4. “Your Teenage Tendencies Are A Turnoff.” In other words, do NOT call us “dude” or “bro” or use acronyms like “LOL” or “ROTFL.” Stuff like, “Hot Super Stud,” or perhaps, “The Love Machine,” might suffice. Even if you’re lying. Might wanna try to do it without snickering.
5. “Confidence Is Sexier Than Any Lingerie.” (me thinkith a woman wrote this article and has no freakin’ clue as to exactly what a black Victoria’s Secret bra and panty combination can do for a man) We don’t need no stinkin’ confidence.
7. “Let Me Think I’m The Funniest Guy You Know.” Which means that as lame as you think your partners jokes or one liners are, laugh at them anyhow. Might wanna roll on the floor and have tears rolling from your eyes and your nose running. Just for the believable effect. I have no problem with my other half on this particular point. Even when I’m on a twenty-foot ladder climbing the roof and fall off she consistently laughs uncontrollably.
10. “I Have No Secrets.” Oh yeah…right. Show me a man who has no secrets from a woman and I’ll show you a guy that’s either had a sex change or is dead. Those of you guys who want to tell a woman EVERYTHING about you….seek help immediately. WHY? Because women store that stuff in their computer data base brains and nail you with it during an argument eons later. They’re like elephants….they never forget. Don’t say I didn’t warn ya.
The rest of the things they list that supposedly we men want women to know about us are kinda lame. Like, “There’s Always An Exception.” Depends on what that exception actually is. Or, “Don’t Try So Hard,” like when she’s polishing your truck by hand while you’re using the power tool buffer adjustment. Or, “Drop Hints To Avoid Disappointing Gifts,” such as the time you gave him a “Chia Pet.” That gift only works if it resembles his mother-in-law. And the last one, “We Mean Well.” Yes…..whatever it is we men do or ask, we mean well. As long as we benefit from it.
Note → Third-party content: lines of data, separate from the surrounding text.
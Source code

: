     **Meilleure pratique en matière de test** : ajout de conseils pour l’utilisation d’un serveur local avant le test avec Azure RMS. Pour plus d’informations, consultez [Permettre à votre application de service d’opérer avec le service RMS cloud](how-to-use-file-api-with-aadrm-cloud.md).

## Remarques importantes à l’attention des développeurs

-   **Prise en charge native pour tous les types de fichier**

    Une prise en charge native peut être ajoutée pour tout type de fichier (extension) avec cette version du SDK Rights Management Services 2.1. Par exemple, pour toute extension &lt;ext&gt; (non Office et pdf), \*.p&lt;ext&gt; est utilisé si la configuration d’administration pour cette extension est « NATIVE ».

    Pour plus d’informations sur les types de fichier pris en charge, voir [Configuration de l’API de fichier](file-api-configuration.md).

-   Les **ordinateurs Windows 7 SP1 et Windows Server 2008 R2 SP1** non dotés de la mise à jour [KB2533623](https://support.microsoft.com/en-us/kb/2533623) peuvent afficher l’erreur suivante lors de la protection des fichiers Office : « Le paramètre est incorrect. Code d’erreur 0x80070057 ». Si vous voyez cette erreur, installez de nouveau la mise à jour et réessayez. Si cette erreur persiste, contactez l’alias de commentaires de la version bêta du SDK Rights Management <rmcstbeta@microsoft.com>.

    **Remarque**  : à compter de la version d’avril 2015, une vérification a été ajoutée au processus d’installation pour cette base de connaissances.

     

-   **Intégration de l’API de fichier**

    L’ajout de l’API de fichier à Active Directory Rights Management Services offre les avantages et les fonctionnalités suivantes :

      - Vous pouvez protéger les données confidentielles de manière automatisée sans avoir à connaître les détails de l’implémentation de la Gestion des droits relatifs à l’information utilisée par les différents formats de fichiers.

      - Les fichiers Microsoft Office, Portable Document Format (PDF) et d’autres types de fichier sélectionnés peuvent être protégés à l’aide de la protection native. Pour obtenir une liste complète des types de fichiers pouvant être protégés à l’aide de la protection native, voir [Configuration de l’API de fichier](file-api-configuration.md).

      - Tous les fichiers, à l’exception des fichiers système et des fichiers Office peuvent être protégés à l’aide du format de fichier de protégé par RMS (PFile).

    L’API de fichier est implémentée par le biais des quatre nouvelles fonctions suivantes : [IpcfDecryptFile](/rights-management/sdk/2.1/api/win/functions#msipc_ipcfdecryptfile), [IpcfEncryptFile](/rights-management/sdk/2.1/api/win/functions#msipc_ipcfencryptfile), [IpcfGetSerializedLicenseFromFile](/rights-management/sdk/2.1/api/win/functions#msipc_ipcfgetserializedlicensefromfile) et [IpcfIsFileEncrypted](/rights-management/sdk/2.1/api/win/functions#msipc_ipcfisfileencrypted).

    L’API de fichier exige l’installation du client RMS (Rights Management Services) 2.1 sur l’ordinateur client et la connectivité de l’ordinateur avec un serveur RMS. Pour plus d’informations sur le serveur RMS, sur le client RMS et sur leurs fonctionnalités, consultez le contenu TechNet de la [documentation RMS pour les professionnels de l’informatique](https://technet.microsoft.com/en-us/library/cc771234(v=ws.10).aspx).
So there ya have if. What we men want you women to know from the experts at “Shape,” “Yahoo Shine” and yours truly MisfitWisdom.
Use this information wisely women. Do not abuse this knowledge. I have gone way out on a limb divulging this sensitive classified information to all women and could find myself the scorn of all men across the Universe. I hope you appreciate my efforts to enlighten all of you.
Now, jusssst in case I’ve raised the wrath of all men who read this blog today, I’m taking a short vacation to an unknown remote island where there are no computers and the natives only wear loin cloths, have never heard of Macys or J.C. Penny, Chia Pets, and forbid their women from ever saying anything other than……..”yes dear.”